There are many ways to benefit when you add solar panels to your recreational vehicle (RV). For starters, you can save money on electricity. This can be a big help if you're spending a lot of money on other aspects of your road trip, such as visits to museums and such. You also won't be as reliant on the energy of campgrounds. This allows you to be more flexible around where and when you want to park your RV during your journey.
However, making your RV capable of generating energy via solar power is not as easy as it may seem. There's a lot more involved than just sticking a few solar panels on top and plugging them into your electricity. Below you will find the different steps that you should take so that you're able to get the best possible solar power system possible.
Buying the wrong kind of hardware and having to return them will be a frustrating process. It might also be a waste of money if you damage the hardware while trying to install it. You can save yourself a lot of stress by doing all the correct calculations and measurements before you go out and buy everything that you need.
You should calculate how much energy you would need for your group of panels (also known as an array) to generate on any given day. You can get a good estimate of this by figuring out how much energy the appliances you use need to operate for the time you use them each day. You can take the number of watts that the particular appliance needs to run and multiply it by the time (in hours) you use it. Then you can add all these watts together (be sure to overestimate to be safe) to get a general idea of what you need.

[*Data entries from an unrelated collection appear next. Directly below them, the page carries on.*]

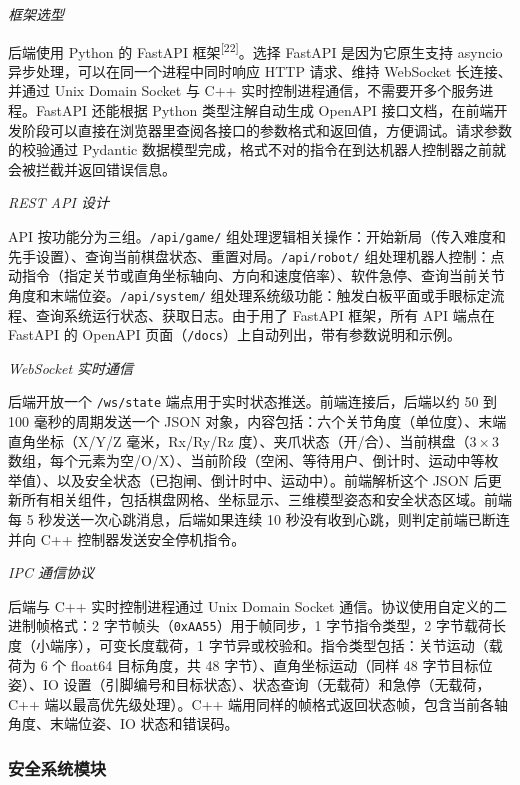 \documentclass[a4paper, 12pt, oneside]{ctexart}
\newcommand{\supercite}[1]{\textsuperscript{[#1]}}
\begin{document}
\noindent\textit{框架选型}

后端使用 Python 的 FastAPI 框架\supercite{22}。选择 FastAPI 是因为它原生支持 asyncio 异步处理，可以在同一个进程中同时响应 HTTP 请求、维持 WebSocket 长连接、并通过 Unix Domain Socket 与 C++ 实时控制进程通信，不需要开多个服务进程。FastAPI 还能根据 Python 类型注解自动生成 OpenAPI 接口文档，在前端开发阶段可以直接在浏览器里查阅各接口的参数格式和返回值，方便调试。请求参数的校验通过 Pydantic 数据模型完成，格式不对的指令在到达机器人控制器之前就会被拦截并返回错误信息。

\noindent\textit{REST API 设计}

API 按功能分为三组。\texttt{/api/game/} 组处理逻辑相关操作：开始新局（传入难度和先手设置）、查询当前棋盘状态、重置对局。\texttt{/api/robot/} 组处理机器人控制：点动指令（指定关节或直角坐标轴向、方向和速度倍率）、软件急停、查询当前关节角度和末端位姿。\texttt{/api/system/} 组处理系统级功能：触发白板平面或手眼标定流程、查询系统运行状态、获取日志。由于用了 FastAPI 框架，所有 API 端点在 FastAPI 的 OpenAPI 页面（\texttt{/docs}）上自动列出，带有参数说明和示例。

\noindent\textit{WebSocket 实时通信}

后端开放一个 \texttt{/ws/state} 端点用于实时状态推送。前端连接后，后端以约 50 到 100 毫秒的周期发送一个 JSON 对象，内容包括：六个关节角度（单位度）、末端直角坐标（X/Y/Z 毫米，Rx/Ry/Rz 度）、夹爪状态（开/合）、当前棋盘（$3\times3$ 数组，每个元素为空/O/X）、当前阶段（空闲、等待用户、倒计时、运动中等枚举值）、以及安全状态（已抱闸、倒计时中、运动中）。前端解析这个 JSON 后更新所有相关组件，包括棋盘网格、坐标显示、三维模型姿态和安全状态区域。前端每 5 秒发送一次心跳消息，后端如果连续 10 秒没有收到心跳，则判定前端已断连并向 C++ 控制器发送安全停机指令。

\noindent\textit{IPC 通信协议}

后端与 C++ 实时控制进程通过 Unix Domain Socket 通信。协议使用自定义的二进制帧格式：2 字节帧头（\texttt{0xAA55}）用于帧同步，1 字节指令类型，2 字节载荷长度（小端序），可变长度载荷，1 字节异或校验和。指令类型包括：关节运动（载荷为 6 个 float64 目标角度，共 48 字节）、直角坐标运动（同样 48 字节目标位姿）、IO 设置（引脚编号和目标状态）、状态查询（无载荷）和急停（无载荷，C++ 端以最高优先级处理）。C++ 端用同样的帧格式返回状态帧，包含当前各轴角度、末端位姿、IO 状态和错误码。

\subsubsection*{安全系统模块}
\end{document}
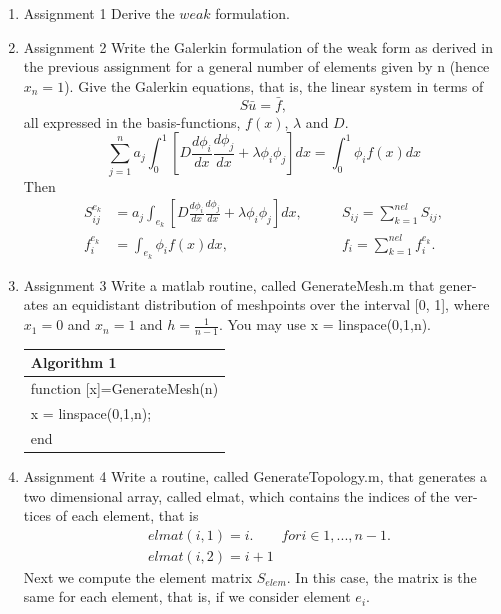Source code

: \documentclass[a4paper,10pt]{report}
\begin{document}
\begin{enumerate}
 \item{Assignment 1} Derive the $weak$ formulation. \\
 
\item{Assignment 2} Write the Galerkin formulation of the weak form as derived
in the previous assignment for a general number of elements given by n (hence
$x_n = 1$). Give the Galerkin equations, that is, the linear system in terms of
\begin{equation}\label{eq:4}
S\bar{u} = \bar{f},
 \end{equation}
all expressed in the basis-functions, $f(x)$, $\lambda$ and $D$.\\

 \begin{equation}\label{eq:5}
\sum_{j=1}^na_j\int_{0}^{1}\left[D\frac{d\phi_i}{dx}\frac{d\phi_j}{dx}+\lambda \phi_i \phi_j \right]dx= \int_{0}^{1}\phi_i f(x)dx
\end{equation}
Then 
\begin{align*}
S_{ij}^{e_k}&=a_j\int_{e_k}\left[D\frac{d\phi_i}{dx}\frac{d\phi_j}{dx}+\lambda \phi_i \phi_j \right]dx, \qquad &S_{ij}=\sum_{k=1}^{nel}S_{ij},\\
f_i^{e_k}&=\int_{e_k}\phi_i f(x)dx, \qquad &f_i=\sum_{k=1}^{nel}f_i^{e_k}.
\end{align*}
\item{Assignment 3} Write a matlab routine, called GenerateMesh.m that gener-
ates an equidistant distribution of meshpoints over the interval [0, 1], where
$x_1 = 0$ and $x_n = 1$ and $h =\frac{1}{n−1}$. You may use x = linspace(0,1,n).

\begin{table}[!h]\centering

\begin{tabular}{ |l| } 
\hline
\textbf{Algorithm 1}\\
\hline
\hspace{0.5cm}function [x]=GenerateMesh(n)\\
\hspace{1cm}x = linspace(0,1,n);\\
\hspace{0.5cm}end\\
\hline
\end{tabular}
\end{table}

\item{Assignment 4} Write a routine, called GenerateTopology.m, that generates
a two dimensional array, called elmat, which contains the indices of the ver-
tices of each element, that is
\begin{align*}
&elmat(i, 1) = i. \qquad for i ∈ {1, . . . , n − 1}.\\
&elmat(i, 2) = i + 1
\end{align*}
Next we compute the element matrix $S_{elem}$. In this case, the matrix is the
same for each element, that is, if we consider element $e_i$.


\end{enumerate}
\end{document}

Only after you're sure of your energy needs should you start looking for the kinds of components you need in your RV's solar system. You need more than a solar panel array for proper sunlight to electricity conversion. The entire process, along with the panels, requires at least specific wires and fuses and a charge controller. Be sure to look through the available options and consider their pros and cons along with your budget before you decide which pieces are right for you.
Making a mistake in your installation process could cause damage to your RV and components. It's best to find a wide range of different instructions online and in books to best make up for any weaknesses in certain types of instructions. You also want to make sure that you read these instructions slowly several times and install your equipment with the same care.

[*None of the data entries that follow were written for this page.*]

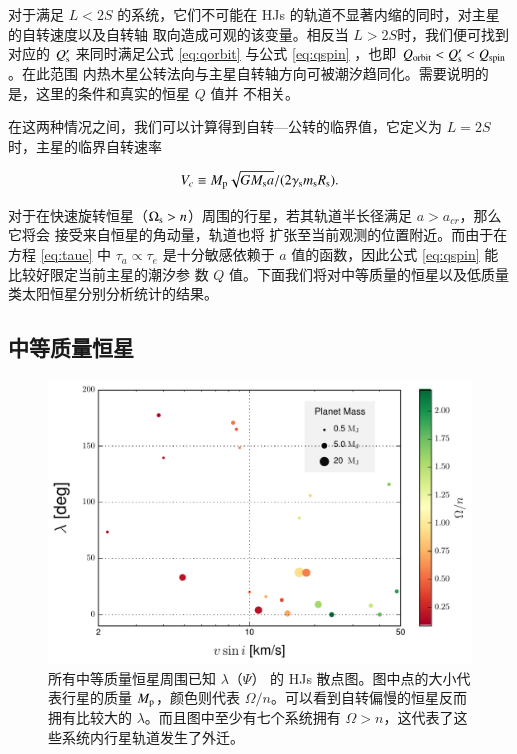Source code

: 对于满足 $L< 2S$ 的系统，它们不可能在 HJs 的轨道不显著内缩的同时，对主星的自转速度以及自转轴
取向造成可观的该变量。相反当 $L>2S$时，我们便可找到对应的 $Q_\mathrm{s}^\prime $ 来同时满足公式 
\ref{eq:qorbit} 与公式 \ref{eq:qspin} ，也即 $Q_{\rm orbit} < Q_\mathrm{s}^\prime < Q_{\rm spin}$。在此范围
内热木星公转法向与主星自转轴方向可被潮汐趋同化。需要说明的是，这里的条件和真实的恒星 $Q$ 值并
不相关。

在这两种情况之间，我们可以计算得到自转---公转的临界值，它定义为 $L=2S $时，主星的临界自转速率

\begin{equation} \label{eq:vc}
V_c \equiv {M_\mathrm{p} {\sqrt{G M_\mathrm{s} a}} /( 2 \gamma_\mathrm{s} m_\mathrm{s}R_\mathrm{s}}).
\end{equation} %

对于在快速旋转恒星（$\Omega_\mathrm{s} > n$）周围的行星，若其轨道半长径满足 $a > a_{cr}$，那么它将会
接受来自恒星的角动量，轨道也将	扩张至当前观测的位置附近。而由于在方程 \ref{eq:taue} 中 $\tau_a 
\propto \tau_e$ 是十分敏感依赖于 $a$ 值的函数，因此公式 \ref{eq:qspin} 能比较好限定当前主星的潮汐参
数 $Q$ 值。下面我们将对中等质量的恒星以及低质量类太阳恒星分别分析统计的结果。

\subsection{中等质量恒星} \label{sec:hotstar}

\begin{figure}[t]
\centering
\includegraphics[width=1.0\textwidth]{figures/chapter4/fig9a_hot.pdf}
\caption{所有中等质量恒星周围已知 $\lambda$（$\Psi$） 的 HJs 散点图。图中点的大小代表行星的质量 $M_\mathrm{p}$，颜色则代表 $\Omega/n$。可以看到自转偏慢的恒星反而拥有比较大的 $\lambda$。而且图中至少有七个系统拥有 $\Omega > n$，这代表了这些系统内行星轨道发生了外迁。}
\label{fig:hotobliquity}
\end{figure}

Once you have bought all that you need for your system, bring it to your RV and lay it out in a safe place. Install the solar panels first. Make sure that they're in a position that gets a lot of sunlight. Then mount your charge connector somewhere in the interior of your RV that is close to your RV's battery bank. Once you’ve done this, you can run the wires to the charge connector (through a hole created in the roof) and other wires from the interior component to the battery. Check that the polarities of your wiring are correct before you plug your system in.
Getting everything installed is straightforward once you find all the correct components. Don't let all the technical mumbo-jumbo discourage you, though. Study the information carefully and think happy thoughts about the future where you have your modern-day marvel of an energy generation system.